**** GIVEN ENTRIES

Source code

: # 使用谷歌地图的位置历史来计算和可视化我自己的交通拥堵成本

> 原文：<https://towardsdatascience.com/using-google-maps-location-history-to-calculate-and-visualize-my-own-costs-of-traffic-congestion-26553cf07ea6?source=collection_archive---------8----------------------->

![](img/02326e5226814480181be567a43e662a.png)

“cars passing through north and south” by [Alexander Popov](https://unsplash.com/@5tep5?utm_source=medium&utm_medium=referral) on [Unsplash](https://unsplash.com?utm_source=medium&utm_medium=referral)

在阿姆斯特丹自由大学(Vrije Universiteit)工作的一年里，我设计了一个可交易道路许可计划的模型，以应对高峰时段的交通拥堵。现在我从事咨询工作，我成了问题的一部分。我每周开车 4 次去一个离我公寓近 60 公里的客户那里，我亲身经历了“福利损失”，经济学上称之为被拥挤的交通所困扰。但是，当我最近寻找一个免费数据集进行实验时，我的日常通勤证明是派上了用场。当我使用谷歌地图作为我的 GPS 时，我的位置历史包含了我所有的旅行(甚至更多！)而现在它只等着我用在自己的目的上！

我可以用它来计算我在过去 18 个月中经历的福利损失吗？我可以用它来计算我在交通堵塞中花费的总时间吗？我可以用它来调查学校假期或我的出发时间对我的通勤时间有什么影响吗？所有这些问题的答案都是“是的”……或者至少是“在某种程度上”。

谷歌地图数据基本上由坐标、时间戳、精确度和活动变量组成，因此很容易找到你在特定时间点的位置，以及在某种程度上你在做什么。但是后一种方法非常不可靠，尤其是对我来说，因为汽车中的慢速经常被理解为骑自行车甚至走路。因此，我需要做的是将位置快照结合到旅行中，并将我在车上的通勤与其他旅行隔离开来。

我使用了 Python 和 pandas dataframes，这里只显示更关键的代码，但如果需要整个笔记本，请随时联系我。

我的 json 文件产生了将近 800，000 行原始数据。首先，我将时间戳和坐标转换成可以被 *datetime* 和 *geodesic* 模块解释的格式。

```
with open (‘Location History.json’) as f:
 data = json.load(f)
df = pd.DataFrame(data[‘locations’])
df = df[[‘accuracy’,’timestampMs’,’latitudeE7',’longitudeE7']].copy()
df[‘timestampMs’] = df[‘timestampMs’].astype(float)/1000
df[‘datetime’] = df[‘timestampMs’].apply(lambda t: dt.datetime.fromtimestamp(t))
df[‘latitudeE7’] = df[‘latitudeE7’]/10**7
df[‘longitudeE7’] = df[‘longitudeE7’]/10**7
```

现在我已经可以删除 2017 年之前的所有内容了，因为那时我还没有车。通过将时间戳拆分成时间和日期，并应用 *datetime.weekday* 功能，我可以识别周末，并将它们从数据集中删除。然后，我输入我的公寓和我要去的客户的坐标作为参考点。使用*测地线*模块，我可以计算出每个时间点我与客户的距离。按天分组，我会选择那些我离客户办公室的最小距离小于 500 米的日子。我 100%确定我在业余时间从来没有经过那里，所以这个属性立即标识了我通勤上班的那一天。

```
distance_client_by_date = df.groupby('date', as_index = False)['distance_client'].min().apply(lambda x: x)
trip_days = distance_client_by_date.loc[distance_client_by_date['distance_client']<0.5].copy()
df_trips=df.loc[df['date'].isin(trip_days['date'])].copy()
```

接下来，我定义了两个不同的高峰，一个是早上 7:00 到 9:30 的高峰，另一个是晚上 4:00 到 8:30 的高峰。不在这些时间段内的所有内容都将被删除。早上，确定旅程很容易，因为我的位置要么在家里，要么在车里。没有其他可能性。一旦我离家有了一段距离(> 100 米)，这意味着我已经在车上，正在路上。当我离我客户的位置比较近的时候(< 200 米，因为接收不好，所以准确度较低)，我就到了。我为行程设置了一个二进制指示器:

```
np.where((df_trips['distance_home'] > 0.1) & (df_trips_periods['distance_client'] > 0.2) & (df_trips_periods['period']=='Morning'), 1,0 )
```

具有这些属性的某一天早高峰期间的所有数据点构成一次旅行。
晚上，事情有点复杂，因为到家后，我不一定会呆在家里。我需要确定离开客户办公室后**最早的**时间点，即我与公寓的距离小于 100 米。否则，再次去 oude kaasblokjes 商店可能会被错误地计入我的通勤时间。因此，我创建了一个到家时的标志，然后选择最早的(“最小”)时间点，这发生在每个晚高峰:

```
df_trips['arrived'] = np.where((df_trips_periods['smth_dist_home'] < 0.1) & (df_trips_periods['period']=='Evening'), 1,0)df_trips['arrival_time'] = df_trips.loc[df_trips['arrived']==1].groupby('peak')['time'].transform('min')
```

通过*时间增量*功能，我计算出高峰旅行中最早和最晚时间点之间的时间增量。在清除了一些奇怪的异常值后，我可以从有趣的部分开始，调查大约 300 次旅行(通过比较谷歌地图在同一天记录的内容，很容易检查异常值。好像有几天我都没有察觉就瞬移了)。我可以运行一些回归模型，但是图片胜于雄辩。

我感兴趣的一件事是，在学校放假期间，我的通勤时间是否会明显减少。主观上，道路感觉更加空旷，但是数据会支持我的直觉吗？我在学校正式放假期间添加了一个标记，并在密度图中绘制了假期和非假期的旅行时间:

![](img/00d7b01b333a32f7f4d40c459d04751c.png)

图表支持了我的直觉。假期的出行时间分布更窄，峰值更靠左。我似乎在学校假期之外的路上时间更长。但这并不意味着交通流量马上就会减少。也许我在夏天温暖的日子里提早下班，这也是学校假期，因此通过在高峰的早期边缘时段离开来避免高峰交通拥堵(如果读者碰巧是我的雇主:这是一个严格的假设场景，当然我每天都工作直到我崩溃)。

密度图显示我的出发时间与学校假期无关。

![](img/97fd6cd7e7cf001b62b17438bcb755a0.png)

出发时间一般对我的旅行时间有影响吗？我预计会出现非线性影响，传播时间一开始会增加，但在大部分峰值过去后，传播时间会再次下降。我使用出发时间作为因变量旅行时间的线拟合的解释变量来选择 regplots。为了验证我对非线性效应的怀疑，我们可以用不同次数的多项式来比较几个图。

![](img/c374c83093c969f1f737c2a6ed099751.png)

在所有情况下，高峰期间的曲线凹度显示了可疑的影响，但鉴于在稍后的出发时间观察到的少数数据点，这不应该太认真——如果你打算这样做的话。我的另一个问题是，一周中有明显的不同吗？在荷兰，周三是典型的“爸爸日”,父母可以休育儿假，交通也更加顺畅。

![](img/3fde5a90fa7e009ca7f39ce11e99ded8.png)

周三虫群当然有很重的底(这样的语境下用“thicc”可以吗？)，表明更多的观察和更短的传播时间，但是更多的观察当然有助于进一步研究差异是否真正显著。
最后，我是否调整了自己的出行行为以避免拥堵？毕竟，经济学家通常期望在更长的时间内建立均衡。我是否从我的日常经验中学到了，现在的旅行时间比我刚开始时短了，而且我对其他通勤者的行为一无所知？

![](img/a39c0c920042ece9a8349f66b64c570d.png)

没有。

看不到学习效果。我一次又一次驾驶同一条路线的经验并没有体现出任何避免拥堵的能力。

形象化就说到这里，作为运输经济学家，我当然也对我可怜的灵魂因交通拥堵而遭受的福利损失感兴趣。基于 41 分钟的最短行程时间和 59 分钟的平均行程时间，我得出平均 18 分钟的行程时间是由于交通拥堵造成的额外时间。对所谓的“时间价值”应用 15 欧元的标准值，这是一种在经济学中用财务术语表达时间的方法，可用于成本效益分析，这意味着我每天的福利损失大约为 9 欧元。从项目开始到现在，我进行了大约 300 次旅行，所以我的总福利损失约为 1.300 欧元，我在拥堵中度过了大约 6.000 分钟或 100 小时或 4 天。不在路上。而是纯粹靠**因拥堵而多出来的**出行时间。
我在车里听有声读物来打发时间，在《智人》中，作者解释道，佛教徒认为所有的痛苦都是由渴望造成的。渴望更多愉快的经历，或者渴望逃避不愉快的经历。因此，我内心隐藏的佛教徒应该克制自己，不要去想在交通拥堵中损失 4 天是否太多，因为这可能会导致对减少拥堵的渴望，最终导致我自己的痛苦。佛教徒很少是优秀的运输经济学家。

********

TASK ITEM: Restate the line containing "100 米。否则，再次去 oude" and every remaining line of the records word for word. Add nothing.

EXPECTED OUTPUT:
晚上，事情有点复杂，因为到家后，我不一定会呆在家里。我需要确定离开客户办公室后**最早的**时间点，即我与公寓的距离小于 100 米。否则，再次去 oude kaasblokjes 商店可能会被错误地计入我的通勤时间。因此，我创建了一个到家时的标志，然后选择最早的(“最小”)时间点，这发生在每个晚高峰:

```
df_trips['arrived'] = np.where((df_trips_periods['smth_dist_home'] < 0.1) & (df_trips_periods['period']=='Evening'), 1,0)df_trips['arrival_time'] = df_trips.loc[df_trips['arrived']==1].groupby('peak')['time'].transform('min')
```

通过*时间增量*功能，我计算出高峰旅行中最早和最晚时间点之间的时间增量。在清除了一些奇怪的异常值后，我可以从有趣的部分开始，调查大约 300 次旅行(通过比较谷歌地图在同一天记录的内容，很容易检查异常值。好像有几天我都没有察觉就瞬移了)。我可以运行一些回归模型，但是图片胜于雄辩。

我感兴趣的一件事是，在学校放假期间，我的通勤时间是否会明显减少。主观上，道路感觉更加空旷，但是数据会支持我的直觉吗？我在学校正式放假期间添加了一个标记，并在密度图中绘制了假期和非假期的旅行时间:

![](img/00d7b01b333a32f7f4d40c459d04751c.png)

图表支持了我的直觉。假期的出行时间分布更窄，峰值更靠左。我似乎在学校假期之外的路上时间更长。但这并不意味着交通流量马上就会减少。也许我在夏天温暖的日子里提早下班，这也是学校假期，因此通过在高峰的早期边缘时段离开来避免高峰交通拥堵(如果读者碰巧是我的雇主:这是一个严格的假设场景，当然我每天都工作直到我崩溃)。

密度图显示我的出发时间与学校假期无关。

![](img/97fd6cd7e7cf001b62b17438bcb755a0.png)

出发时间一般对我的旅行时间有影响吗？我预计会出现非线性影响，传播时间一开始会增加，但在大部分峰值过去后，传播时间会再次下降。我使用出发时间作为因变量旅行时间的线拟合的解释变量来选择 regplots。为了验证我对非线性效应的怀疑，我们可以用不同次数的多项式来比较几个图。

![](img/c374c83093c969f1f737c2a6ed099751.png)

在所有情况下，高峰期间的曲线凹度显示了可疑的影响，但鉴于在稍后的出发时间观察到的少数数据点，这不应该太认真——如果你打算这样做的话。我的另一个问题是，一周中有明显的不同吗？在荷兰，周三是典型的“爸爸日”,父母可以休育儿假，交通也更加顺畅。

![](img/3fde5a90fa7e009ca7f39ce11e99ded8.png)

周三虫群当然有很重的底(这样的语境下用“thicc”可以吗？)，表明更多的观察和更短的传播时间，但是更多的观察当然有助于进一步研究差异是否真正显著。
最后，我是否调整了自己的出行行为以避免拥堵？毕竟，经济学家通常期望在更长的时间内建立均衡。我是否从我的日常经验中学到了，现在的旅行时间比我刚开始时短了，而且我对其他通勤者的行为一无所知？

![](img/a39c0c920042ece9a8349f66b64c570d.png)

没有。

看不到学习效果。我一次又一次驾驶同一条路线的经验并没有体现出任何避免拥堵的能力。

形象化就说到这里，作为运输经济学家，我当然也对我可怜的灵魂因交通拥堵而遭受的福利损失感兴趣。基于 41 分钟的最短行程时间和 59 分钟的平均行程时间，我得出平均 18 分钟的行程时间是由于交通拥堵造成的额外时间。对所谓的“时间价值”应用 15 欧元的标准值，这是一种在经济学中用财务术语表达时间的方法，可用于成本效益分析，这意味着我每天的福利损失大约为 9 欧元。从项目开始到现在，我进行了大约 300 次旅行，所以我的总福利损失约为 1.300 欧元，我在拥堵中度过了大约 6.000 分钟或 100 小时或 4 天。不在路上。而是纯粹靠**因拥堵而多出来的**出行时间。
我在车里听有声读物来打发时间，在《智人》中，作者解释道，佛教徒认为所有的痛苦都是由渴望造成的。渴望更多愉快的经历，或者渴望逃避不愉快的经历。因此，我内心隐藏的佛教徒应该克制自己，不要去想在交通拥堵中损失 4 天是否太多，因为这可能会导致对减少拥堵的渴望，最终导致我自己的痛苦。佛教徒很少是优秀的运输经济学家。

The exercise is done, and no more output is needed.